I should mention -- I'm not exactly unhappy with what I have here, I just suspect it will not maintain in this state. But if it can -- can I just trim around the edges and maybe a couple inches of height, and leave it as something of a canopy? Will it stabilize and grow in that shape? 

My goal with the wisteria is to provide some mid-high cover foliage for small fish, and some rapid growth to remove nitrates. The rest of the tank has slower growing stuff in in (lots of crypts on the other side of the rocks and to the left for low density for fish at the surface).


----------



## Ben125 (Dec 16, 2014)

I trimmed the tops off mine, pulled up the ratty looking rooted stuff, and replanted the nice looking tops. It looked sad while it reestablished its roots but then after a week or 2 it was growing full speed again. It definitely looks more bushy now.


----------



## Positron (Jul 22, 2013)

For most stem plants, and wisteria included cut the bottoms off that has no leaves. Replant the tops. The new tops will quickly establish a new root system keeping the entire plant much healthier, and better looking.


----------



## Linwood (Jun 19, 2014)

Scary to pull up all those roots but I may have to. 

So the stems won't put out new growth if I trim the tops away?


----------



## Ben125 (Dec 16, 2014)

My tank is dirt so I feel your hesitation about pulling stuff up.

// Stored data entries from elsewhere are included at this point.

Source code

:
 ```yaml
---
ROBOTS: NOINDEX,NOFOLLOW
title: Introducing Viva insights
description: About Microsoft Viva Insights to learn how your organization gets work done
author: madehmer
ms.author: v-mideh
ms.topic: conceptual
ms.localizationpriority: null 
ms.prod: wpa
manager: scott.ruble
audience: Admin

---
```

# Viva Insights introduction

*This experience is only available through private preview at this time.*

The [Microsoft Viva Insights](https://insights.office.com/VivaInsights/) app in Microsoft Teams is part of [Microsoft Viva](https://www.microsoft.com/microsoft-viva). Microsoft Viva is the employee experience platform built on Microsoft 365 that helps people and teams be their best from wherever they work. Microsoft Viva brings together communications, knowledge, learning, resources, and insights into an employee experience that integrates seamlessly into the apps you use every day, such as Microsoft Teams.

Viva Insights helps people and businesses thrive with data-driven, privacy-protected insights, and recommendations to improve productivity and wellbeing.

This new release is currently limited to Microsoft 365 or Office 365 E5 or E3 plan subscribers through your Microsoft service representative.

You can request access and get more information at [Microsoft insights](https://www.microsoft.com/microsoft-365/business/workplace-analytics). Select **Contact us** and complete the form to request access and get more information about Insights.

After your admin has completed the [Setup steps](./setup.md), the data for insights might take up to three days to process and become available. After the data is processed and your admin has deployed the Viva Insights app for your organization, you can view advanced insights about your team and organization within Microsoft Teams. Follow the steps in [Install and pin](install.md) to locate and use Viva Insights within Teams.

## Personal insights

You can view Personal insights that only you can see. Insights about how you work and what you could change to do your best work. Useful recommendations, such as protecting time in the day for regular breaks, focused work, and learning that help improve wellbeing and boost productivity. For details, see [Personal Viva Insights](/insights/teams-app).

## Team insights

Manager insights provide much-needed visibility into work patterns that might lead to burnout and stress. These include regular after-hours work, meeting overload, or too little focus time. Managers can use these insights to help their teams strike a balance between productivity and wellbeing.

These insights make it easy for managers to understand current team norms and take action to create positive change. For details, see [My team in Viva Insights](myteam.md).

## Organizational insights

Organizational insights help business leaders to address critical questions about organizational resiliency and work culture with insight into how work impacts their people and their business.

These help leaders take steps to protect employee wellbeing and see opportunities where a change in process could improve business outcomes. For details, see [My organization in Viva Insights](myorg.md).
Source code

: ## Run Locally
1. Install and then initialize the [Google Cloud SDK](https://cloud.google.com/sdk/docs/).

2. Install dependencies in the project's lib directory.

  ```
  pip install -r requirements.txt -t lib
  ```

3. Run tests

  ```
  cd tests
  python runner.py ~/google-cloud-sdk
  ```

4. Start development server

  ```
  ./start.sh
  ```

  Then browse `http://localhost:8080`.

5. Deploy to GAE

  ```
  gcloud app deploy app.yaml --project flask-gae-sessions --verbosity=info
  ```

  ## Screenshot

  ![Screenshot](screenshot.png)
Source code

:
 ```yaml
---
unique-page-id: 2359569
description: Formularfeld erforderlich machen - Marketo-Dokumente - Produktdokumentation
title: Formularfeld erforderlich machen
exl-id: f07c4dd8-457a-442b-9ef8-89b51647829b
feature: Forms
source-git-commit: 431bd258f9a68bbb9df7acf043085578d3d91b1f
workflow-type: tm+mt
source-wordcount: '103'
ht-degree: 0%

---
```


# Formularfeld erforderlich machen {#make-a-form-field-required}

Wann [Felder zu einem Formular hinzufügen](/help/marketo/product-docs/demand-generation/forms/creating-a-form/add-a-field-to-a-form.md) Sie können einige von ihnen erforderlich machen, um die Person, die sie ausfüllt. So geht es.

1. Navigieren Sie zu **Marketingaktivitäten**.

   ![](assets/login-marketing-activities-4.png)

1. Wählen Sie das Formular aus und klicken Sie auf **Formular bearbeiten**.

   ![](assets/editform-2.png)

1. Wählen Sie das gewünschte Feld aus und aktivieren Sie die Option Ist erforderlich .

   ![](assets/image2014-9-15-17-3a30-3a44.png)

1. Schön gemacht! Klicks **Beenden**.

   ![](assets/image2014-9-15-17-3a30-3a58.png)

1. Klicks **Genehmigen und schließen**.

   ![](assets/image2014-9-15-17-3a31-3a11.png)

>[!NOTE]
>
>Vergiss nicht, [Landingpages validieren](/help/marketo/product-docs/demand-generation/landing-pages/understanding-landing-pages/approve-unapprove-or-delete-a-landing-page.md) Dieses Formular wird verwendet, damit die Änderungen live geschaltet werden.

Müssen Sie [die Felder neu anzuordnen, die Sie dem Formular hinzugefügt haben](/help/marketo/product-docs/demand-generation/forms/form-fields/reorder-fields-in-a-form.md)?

So yes I think you can just trim the tops. Im pretty sure it will grow back. Wisteria never seems to die no matter what you do to it. 

That thing is huge btw lol. I like it.


----------



## burr740 (Feb 19, 2014)

Linwood said:


> Scary to pull up all those roots but I may have to.
> 
> So the stems won't put out new growth if I trim the tops away?


New growth...yes, in the form of side shoots that will basically be new plants. The bare stems will not sprout new leaves and fill in that way, if that's what you mean. Be best to replant the top portions and just ditch the ratty lower parts. Unless like Ben125 you have a dirt capped substrate and cant afford to disturb it much.


----------



## Linwood (Jun 19, 2014)

burr740 said:


> New growth...yes, in the form of side shoots that will basically be new plants. The bare stems will not sprout new leaves and fill in that way, if that's what you mean. Be best to replant the top portions and just ditch the ratty lower parts. Unless like Ben125 you have a dirt capped substrate and cant afford to disturb it much.



Sorry, confused -- the side shoots will come from the ground up as new plants, or will shoot off the side of the old stems? 

I don't have dirt, but do have blasting sand with a lot of old poop and crap in it, so pulling up big roots does make something of a mess. I can, just hesitant.

I'm wondering about a split approach - drastically trim the canopy, and take some of that and plant (albeit in the shade a bit) back at the substrate near the older stems. 

I did trim it a bit this morning; we had house guests going home, and he wanted some wisteria for his stank. So I cut off the highest pieces and shaped it a bit as well (and threw away a fair amount). I guess I'll just experiment. 

I'm surprised I'm not getting algae growth on the highest leaves, right under those 4-wide LED fixtures, but as i fluffed it up this morning to trim I saw nothing. Or it could be the SAE's, they have been doing a good job trimming.


----------



## burr740 (Feb 19, 2014)

Linwood said:


> Sorry, confused -- the side shoots will come from the ground up as new plants, or will shoot off the side of the old stems?


Both most likely, since wisteria spreads in both those ways. Hard to say which one would happen the most. The point was those bare stems are not going to sprout new leaves themselves and turn back lush and healthy. I thought that's what you were asking.

If you're worried about disturbing the substrate just do a good water change afterwards. That's always a good idea after a big trim or change anyway. You could also hold the vacuum tube over the spot and let it suck up the immediate discharge as you pull them up.


----------



## Linwood (Jun 19, 2014)

burr740 said:


> ...The point was those bare stems are not going to sprout new leaves themselves and turn back lush and healthy. I thought that's what you were asking.


It was, and thanks. Just trying to get as much of a view of how it regrows as I could.


----------



## Kathyy (Feb 22, 2010)

Better to pull and replant the tops. Most of the rooted stubs will resprout but it takes longer to look good and do you need all those stems? Dutch scapers pull and replant. ADA trim stems 4 times then pulls and replants. Stem roots aren't permanent.


----------



## jeepguy (Jul 24, 2013)

Just cut the stems at the substrate, then remove rest of bare stem. Plant healthy looking plant. Leave the roots in there to rot for nutrients for your plants.


----------



## tamsin (Jan 12, 2011)

How about a compromise... you cut 1/3 a couple of leaf nodes from the floor and see how they do? If it works well you can cut the next 1/3 and so on. If not you'll still have plenty of tops left to replant and doing it in stages means your fish will still have cover


----------



## anastasisariel (Oct 4, 2009)

Ben125 said:


> I trimmed the tops off mine, pulled up the ratty looking rooted stuff, and replanted the nice looking tops. It looked sad while it reestablished its roots but then after a week or 2 it was growing full speed again. It definitely looks more bushy now.


^That's all I do with a lot of obnoxiously fast growing plants^


----------